### Task requirements:
Supply the number of lines below containing "values", nothing else.

[Collected data entries]
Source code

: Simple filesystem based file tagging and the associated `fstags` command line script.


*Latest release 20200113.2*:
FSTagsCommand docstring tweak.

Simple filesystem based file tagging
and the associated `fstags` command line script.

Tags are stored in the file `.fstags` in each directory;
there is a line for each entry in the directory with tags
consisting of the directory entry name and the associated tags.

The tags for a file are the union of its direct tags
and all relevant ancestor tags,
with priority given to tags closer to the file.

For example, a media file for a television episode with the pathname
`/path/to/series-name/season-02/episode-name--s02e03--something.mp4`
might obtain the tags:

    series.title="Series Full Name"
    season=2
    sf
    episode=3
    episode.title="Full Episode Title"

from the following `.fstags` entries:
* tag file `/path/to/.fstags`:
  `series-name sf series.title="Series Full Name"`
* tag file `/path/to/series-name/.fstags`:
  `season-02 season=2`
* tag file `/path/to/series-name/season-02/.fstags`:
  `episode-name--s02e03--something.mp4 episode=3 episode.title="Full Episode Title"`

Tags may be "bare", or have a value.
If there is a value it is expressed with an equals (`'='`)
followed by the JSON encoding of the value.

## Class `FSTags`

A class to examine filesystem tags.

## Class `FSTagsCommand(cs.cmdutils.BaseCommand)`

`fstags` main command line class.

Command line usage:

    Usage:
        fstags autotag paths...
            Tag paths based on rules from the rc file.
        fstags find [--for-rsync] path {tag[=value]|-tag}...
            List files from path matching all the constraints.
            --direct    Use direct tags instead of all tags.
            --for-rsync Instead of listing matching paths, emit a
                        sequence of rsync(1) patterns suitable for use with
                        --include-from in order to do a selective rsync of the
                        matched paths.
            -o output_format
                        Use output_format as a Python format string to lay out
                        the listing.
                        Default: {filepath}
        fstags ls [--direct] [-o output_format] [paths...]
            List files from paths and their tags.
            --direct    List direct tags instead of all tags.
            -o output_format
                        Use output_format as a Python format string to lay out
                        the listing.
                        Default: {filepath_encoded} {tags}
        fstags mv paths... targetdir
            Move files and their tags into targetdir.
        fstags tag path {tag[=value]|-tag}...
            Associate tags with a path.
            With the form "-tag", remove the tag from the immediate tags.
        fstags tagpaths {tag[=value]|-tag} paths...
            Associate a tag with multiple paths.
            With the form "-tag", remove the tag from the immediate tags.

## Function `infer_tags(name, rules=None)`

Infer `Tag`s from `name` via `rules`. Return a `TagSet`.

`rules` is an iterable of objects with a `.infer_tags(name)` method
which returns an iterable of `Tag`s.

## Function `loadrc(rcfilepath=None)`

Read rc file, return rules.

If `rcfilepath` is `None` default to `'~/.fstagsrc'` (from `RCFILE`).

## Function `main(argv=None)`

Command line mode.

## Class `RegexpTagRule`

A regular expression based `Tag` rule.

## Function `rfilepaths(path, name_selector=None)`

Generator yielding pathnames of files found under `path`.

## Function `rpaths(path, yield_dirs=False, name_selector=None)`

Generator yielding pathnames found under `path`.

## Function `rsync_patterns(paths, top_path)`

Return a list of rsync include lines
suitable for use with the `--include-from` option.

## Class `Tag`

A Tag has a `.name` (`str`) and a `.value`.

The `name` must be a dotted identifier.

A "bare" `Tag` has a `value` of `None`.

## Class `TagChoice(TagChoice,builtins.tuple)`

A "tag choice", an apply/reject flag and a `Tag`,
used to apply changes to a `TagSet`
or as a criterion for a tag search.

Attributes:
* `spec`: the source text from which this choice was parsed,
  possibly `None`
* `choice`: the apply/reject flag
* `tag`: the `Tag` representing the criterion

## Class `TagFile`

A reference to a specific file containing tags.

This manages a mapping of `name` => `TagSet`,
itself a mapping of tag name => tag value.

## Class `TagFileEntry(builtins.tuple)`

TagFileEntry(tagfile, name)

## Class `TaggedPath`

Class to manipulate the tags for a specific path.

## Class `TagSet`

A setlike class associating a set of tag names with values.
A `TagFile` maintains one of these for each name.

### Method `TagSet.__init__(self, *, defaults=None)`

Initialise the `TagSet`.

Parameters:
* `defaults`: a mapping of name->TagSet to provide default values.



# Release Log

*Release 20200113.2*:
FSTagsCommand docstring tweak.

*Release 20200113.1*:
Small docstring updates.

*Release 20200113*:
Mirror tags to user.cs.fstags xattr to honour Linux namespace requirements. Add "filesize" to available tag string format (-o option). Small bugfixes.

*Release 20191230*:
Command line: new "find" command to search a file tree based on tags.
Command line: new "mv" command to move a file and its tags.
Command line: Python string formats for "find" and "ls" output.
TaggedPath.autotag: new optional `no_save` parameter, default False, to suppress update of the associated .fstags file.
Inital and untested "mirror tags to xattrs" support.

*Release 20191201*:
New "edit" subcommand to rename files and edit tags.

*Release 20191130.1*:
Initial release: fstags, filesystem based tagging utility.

### Written solution:
2